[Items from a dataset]
-----

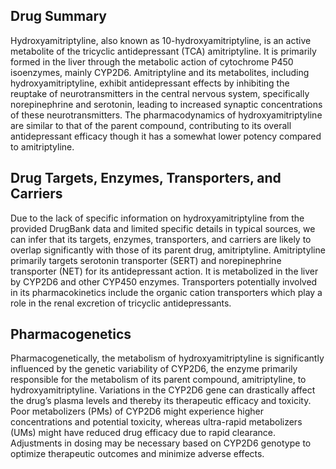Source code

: ## Drug Summary
Hydroxyamitriptyline, also known as 10-hydroxyamitriptyline, is an active metabolite of the tricyclic antidepressant (TCA) amitriptyline. It is primarily formed in the liver through the metabolic action of cytochrome P450 isoenzymes, mainly CYP2D6. Amitriptyline and its metabolites, including hydroxyamitriptyline, exhibit antidepressant effects by inhibiting the reuptake of neurotransmitters in the central nervous system, specifically norepinephrine and serotonin, leading to increased synaptic concentrations of these neurotransmitters. The pharmacodynamics of hydroxyamitriptyline are similar to that of the parent compound, contributing to its overall antidepressant efficacy though it has a somewhat lower potency compared to amitriptyline.

## Drug Targets, Enzymes, Transporters, and Carriers
Due to the lack of specific information on hydroxyamitriptyline from the provided DrugBank data and limited specific details in typical sources, we can infer that its targets, enzymes, transporters, and carriers are likely to overlap significantly with those of its parent drug, amitriptyline. Amitriptyline primarily targets serotonin transporter (SERT) and norepinephrine transporter (NET) for its antidepressant action. It is metabolized in the liver by CYP2D6 and other CYP450 enzymes. Transporters potentially involved in its pharmacokinetics include the organic cation transporters which play a role in the renal excretion of tricyclic antidepressants.

## Pharmacogenetics
Pharmacogenetically, the metabolism of hydroxyamitriptyline is significantly influenced by the genetic variability of CYP2D6, the enzyme primarily responsible for the metabolism of its parent compound, amitriptyline, to hydroxyamitriptyline. Variations in the CYP2D6 gene can drastically affect the drug’s plasma levels and thereby its therapeutic efficacy and toxicity. Poor metabolizers (PMs) of CYP2D6 might experience higher concentrations and potential toxicity, whereas ultra-rapid metabolizers (UMs) might have reduced drug efficacy due to rapid clearance. Adjustments in dosing may be necessary based on CYP2D6 genotype to optimize therapeutic outcomes and minimize adverse effects.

-----

PROBLEM DETAILS :: Once the pictures are removed, set down what remains of the entries above exactly.

OUTPUT OF THE TASK ::
Source code

: ## Drug Summary
Hydroxyamitriptyline, also known as 10-hydroxyamitriptyline, is an active metabolite of the tricyclic antidepressant (TCA) amitriptyline. It is primarily formed in the liver through the metabolic action of cytochrome P450 isoenzymes, mainly CYP2D6. Amitriptyline and its metabolites, including hydroxyamitriptyline, exhibit antidepressant effects by inhibiting the reuptake of neurotransmitters in the central nervous system, specifically norepinephrine and serotonin, leading to increased synaptic concentrations of these neurotransmitters. The pharmacodynamics of hydroxyamitriptyline are similar to that of the parent compound, contributing to its overall antidepressant efficacy though it has a somewhat lower potency compared to amitriptyline.

## Drug Targets, Enzymes, Transporters, and Carriers
Due to the lack of specific information on hydroxyamitriptyline from the provided DrugBank data and limited specific details in typical sources, we can infer that its targets, enzymes, transporters, and carriers are likely to overlap significantly with those of its parent drug, amitriptyline. Amitriptyline primarily targets serotonin transporter (SERT) and norepinephrine transporter (NET) for its antidepressant action. It is metabolized in the liver by CYP2D6 and other CYP450 enzymes. Transporters potentially involved in its pharmacokinetics include the organic cation transporters which play a role in the renal excretion of tricyclic antidepressants.

## Pharmacogenetics
Pharmacogenetically, the metabolism of hydroxyamitriptyline is significantly influenced by the genetic variability of CYP2D6, the enzyme primarily responsible for the metabolism of its parent compound, amitriptyline, to hydroxyamitriptyline. Variations in the CYP2D6 gene can drastically affect the drug’s plasma levels and thereby its therapeutic efficacy and toxicity. Poor metabolizers (PMs) of CYP2D6 might experience higher concentrations and potential toxicity, whereas ultra-rapid metabolizers (UMs) might have reduced drug efficacy due to rapid clearance. Adjustments in dosing may be necessary based on CYP2D6 genotype to optimize therapeutic outcomes and minimize adverse effects.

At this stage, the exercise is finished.